O que estava em causa no caso dos lesados, reforçou depois o primeiro-ministro, “não era só a questão de satisfazer as necessidades” de quem tinha sido lesado, mas também de “credibilidade” dos produtos financeiros e a necessidade de reforçar a confiança no sistema financeiro português. Costa agradeceu o papel do BdP e da CMVM para a estabilização do sistema financeiro no país, lembrando o processo de recapitalização a lançar na Caixa Geral de Depósitos e o investimento directo estrangeiro na capitalização dos bancos privados. E não deixou de agradecer ao amigo Lacerda Machado.
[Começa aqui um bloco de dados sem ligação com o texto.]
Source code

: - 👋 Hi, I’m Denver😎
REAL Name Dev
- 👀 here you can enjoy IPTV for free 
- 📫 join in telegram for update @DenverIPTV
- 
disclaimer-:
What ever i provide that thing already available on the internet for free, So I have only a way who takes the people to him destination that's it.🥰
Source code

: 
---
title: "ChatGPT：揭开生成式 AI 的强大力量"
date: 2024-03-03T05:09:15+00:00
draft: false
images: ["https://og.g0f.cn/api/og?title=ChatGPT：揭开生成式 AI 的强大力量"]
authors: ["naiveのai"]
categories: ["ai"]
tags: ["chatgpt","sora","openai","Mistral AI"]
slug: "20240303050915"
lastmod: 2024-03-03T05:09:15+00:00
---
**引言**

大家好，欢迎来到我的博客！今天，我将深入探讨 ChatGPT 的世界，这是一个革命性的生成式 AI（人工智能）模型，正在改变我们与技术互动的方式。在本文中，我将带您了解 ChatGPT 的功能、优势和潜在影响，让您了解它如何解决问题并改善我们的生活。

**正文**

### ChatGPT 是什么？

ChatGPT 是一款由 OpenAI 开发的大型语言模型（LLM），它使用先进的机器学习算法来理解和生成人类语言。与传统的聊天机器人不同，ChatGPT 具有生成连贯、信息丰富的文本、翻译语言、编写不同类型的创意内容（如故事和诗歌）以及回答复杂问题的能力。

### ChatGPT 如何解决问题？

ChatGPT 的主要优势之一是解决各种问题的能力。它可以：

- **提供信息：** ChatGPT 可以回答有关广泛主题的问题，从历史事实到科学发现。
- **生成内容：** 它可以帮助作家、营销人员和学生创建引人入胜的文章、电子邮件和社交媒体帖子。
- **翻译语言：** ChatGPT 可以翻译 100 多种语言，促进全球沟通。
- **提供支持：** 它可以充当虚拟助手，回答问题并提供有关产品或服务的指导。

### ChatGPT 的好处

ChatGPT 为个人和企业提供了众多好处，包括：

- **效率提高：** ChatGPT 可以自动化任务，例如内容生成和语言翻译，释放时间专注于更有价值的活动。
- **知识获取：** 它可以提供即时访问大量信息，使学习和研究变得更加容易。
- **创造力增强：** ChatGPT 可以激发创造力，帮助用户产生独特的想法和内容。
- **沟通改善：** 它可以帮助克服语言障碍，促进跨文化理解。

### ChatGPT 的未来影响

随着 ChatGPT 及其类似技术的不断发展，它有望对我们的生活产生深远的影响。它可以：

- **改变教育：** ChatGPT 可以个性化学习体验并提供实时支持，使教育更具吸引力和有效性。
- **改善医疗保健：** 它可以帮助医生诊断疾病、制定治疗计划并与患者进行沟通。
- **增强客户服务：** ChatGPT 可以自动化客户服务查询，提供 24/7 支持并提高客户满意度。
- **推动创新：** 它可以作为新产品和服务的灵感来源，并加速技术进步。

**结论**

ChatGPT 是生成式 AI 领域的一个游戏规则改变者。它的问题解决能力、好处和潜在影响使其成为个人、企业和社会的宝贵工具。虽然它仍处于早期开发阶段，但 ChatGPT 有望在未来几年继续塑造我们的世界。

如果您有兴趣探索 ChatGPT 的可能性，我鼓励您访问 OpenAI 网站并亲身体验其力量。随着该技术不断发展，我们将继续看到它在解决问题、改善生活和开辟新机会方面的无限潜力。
O primeiro-ministro garantiu que a solução encontrada não recairá sobre os contribuintes, mas não explicou como será possível assegurá-lo. “Aqui há uns anos, o professor Jorge Leite ensinou-me uma frase – não retirada de nenhum livro de direito, mas da experiência da vida; e ensinou-me que era impossível endireitar a sombra de uma vara torta. Não conseguimos o milagre de endireitar a sombra de uma vara torta, mas conseguimos uma solução que não isenta de pagar quem tem obrigação de pagar; permite a quem tem direito, antecipar o que tem a receber; e garante aos contribuintes que não terão que assegurar com o seu esforço financeiro a ultrapassagem desta situação”. Por isso afirmou: “Não endireitámos a vara, nem a sombra, mas acho que cumprimos o nosso dever”.

Numa rápida apresentação de 20 minutos, que terminou logo que o primeiro-ministro acabou de falar, sem direito a perguntas, ficou por conhecer, em concreto, o que vai ser proposto aos lesados. A apresentação contou com a presença de representantes dos lesados, do governador do Banco de Portugal, Carlos Costa, e da actual e do ex-presidente da CMVM, Gabriela Figueiredo Dias e Carlos Tavares.

PSD com dúvidas

Reagindo ao anúncio, o deputado do PSD Duarte Pacheco manifestou dúvidas sobre o entendimento. “Se a solução foi encontrada sem pôr os contribuintes a pagar, excelente. Se os contribuintes, na primeira linha ou numa segunda linha, vierem a ser chamados a pagar, foi um mau compromisso”, criticou, citado pela Lusa. O grupo parlamenta do PSD, revelou, vai requerer o envio da documentação ao Parlamento, porque, admitindo que possa ter sido revelado “apenas parte da verdade”.